* **INFORMATION SUPPLIED**
Content starts
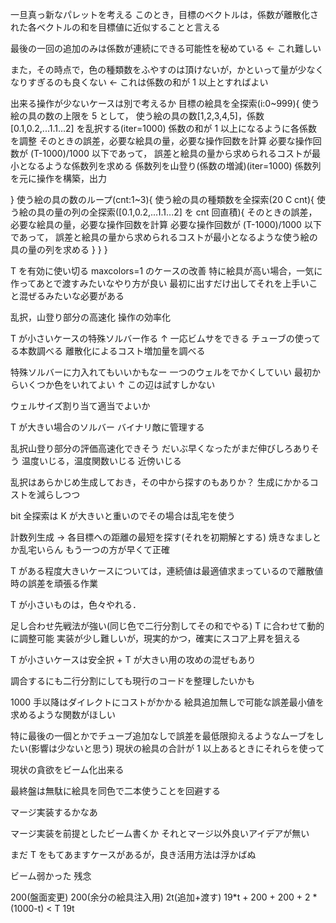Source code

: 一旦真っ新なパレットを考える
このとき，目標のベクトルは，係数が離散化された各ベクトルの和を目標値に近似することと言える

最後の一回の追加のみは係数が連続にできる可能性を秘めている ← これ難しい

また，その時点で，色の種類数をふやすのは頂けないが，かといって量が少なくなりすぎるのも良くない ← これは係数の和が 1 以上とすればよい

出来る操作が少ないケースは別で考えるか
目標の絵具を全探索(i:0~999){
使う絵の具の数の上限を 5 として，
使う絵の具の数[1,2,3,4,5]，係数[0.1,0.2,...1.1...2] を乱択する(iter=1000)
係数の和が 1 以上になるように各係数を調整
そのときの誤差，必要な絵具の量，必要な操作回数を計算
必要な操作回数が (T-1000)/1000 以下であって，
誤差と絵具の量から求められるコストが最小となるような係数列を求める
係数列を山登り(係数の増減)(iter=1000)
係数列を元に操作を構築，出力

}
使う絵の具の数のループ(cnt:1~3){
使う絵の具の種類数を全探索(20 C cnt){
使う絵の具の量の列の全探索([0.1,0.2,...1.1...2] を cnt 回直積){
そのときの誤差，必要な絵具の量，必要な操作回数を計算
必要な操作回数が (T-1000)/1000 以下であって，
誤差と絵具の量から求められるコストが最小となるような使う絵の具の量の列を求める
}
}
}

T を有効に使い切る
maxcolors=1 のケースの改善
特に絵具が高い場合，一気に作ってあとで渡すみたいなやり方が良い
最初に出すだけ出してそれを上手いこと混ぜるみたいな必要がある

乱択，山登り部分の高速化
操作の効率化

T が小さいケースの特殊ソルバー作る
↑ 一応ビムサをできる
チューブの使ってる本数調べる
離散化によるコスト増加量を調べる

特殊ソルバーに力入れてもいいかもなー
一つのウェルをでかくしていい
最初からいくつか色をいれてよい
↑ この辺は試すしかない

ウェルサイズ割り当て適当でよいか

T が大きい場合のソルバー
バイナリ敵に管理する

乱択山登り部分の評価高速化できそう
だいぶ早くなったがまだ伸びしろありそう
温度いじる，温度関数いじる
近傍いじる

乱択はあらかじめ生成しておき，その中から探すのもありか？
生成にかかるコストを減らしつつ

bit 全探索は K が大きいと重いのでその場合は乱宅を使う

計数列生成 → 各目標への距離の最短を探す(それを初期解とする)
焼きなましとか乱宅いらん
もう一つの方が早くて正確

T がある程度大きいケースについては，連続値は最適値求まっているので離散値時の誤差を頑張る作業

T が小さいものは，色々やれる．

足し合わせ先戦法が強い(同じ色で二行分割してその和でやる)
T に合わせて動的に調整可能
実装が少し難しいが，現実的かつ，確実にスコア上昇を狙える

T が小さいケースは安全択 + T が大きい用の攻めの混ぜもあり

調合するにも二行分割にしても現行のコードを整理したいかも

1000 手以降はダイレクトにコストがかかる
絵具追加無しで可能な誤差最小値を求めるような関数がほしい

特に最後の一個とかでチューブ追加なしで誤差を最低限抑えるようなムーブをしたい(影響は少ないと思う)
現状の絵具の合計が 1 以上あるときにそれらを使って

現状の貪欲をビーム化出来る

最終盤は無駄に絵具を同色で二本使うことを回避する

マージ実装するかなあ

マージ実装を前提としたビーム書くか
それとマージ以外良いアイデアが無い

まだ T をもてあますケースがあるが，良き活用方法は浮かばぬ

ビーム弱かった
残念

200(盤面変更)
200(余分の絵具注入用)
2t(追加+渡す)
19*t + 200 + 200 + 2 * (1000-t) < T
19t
Content ends
Content starts
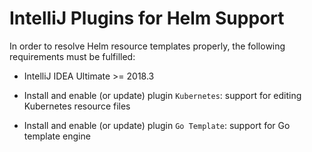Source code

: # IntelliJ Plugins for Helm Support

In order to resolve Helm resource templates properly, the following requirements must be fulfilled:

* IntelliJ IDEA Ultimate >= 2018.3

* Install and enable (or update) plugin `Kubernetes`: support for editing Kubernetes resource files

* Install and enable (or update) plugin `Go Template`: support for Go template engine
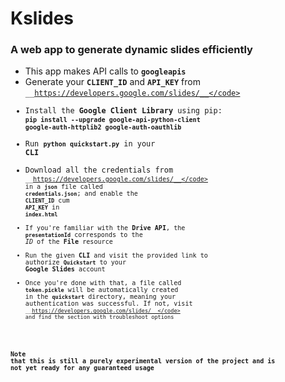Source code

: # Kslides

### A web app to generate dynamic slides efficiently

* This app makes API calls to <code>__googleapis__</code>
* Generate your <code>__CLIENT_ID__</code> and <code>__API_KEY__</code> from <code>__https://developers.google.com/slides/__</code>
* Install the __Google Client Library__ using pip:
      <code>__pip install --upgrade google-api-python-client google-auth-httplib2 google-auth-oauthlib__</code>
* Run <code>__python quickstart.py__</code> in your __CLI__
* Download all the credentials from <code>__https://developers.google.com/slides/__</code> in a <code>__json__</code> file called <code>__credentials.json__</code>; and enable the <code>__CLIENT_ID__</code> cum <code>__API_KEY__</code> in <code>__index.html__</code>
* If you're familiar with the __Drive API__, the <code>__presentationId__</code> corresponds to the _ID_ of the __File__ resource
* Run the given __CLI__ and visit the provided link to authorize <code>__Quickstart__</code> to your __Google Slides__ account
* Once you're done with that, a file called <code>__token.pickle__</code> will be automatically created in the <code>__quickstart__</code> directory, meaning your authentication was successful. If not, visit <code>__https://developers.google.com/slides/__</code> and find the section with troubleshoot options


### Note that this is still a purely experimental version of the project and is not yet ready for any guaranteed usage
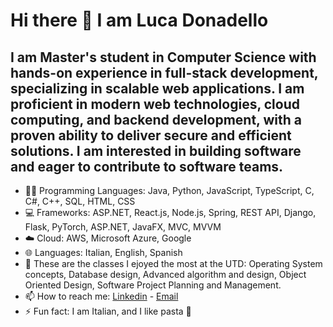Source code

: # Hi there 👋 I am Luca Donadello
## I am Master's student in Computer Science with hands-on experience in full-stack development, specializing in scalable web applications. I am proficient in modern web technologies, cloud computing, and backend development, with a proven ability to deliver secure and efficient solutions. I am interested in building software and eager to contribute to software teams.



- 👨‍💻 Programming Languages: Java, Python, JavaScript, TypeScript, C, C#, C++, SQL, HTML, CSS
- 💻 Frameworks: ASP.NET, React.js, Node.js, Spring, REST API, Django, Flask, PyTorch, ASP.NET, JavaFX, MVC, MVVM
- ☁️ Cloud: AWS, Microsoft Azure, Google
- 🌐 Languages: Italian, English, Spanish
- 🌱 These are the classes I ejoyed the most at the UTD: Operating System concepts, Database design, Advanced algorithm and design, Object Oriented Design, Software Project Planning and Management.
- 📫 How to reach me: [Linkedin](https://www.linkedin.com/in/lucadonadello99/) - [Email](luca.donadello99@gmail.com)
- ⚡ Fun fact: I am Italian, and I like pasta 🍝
Content ends
* **EXERCISE REQUIREMENTS**
For the string "that", go through the entries above and copy each line where it occurs.

* **RESULT FOR THIS TASK**
* Once you're done with that, a file called <code>__token.pickle__</code> will be automatically created in the <code>__quickstart__</code> directory, meaning your authentication was successful. If not, visit <code>__https://developers.google.com/slides/__</code> and find the section with troubleshoot options
### Note that this is still a purely experimental version of the project and is not yet ready for any guaranteed usage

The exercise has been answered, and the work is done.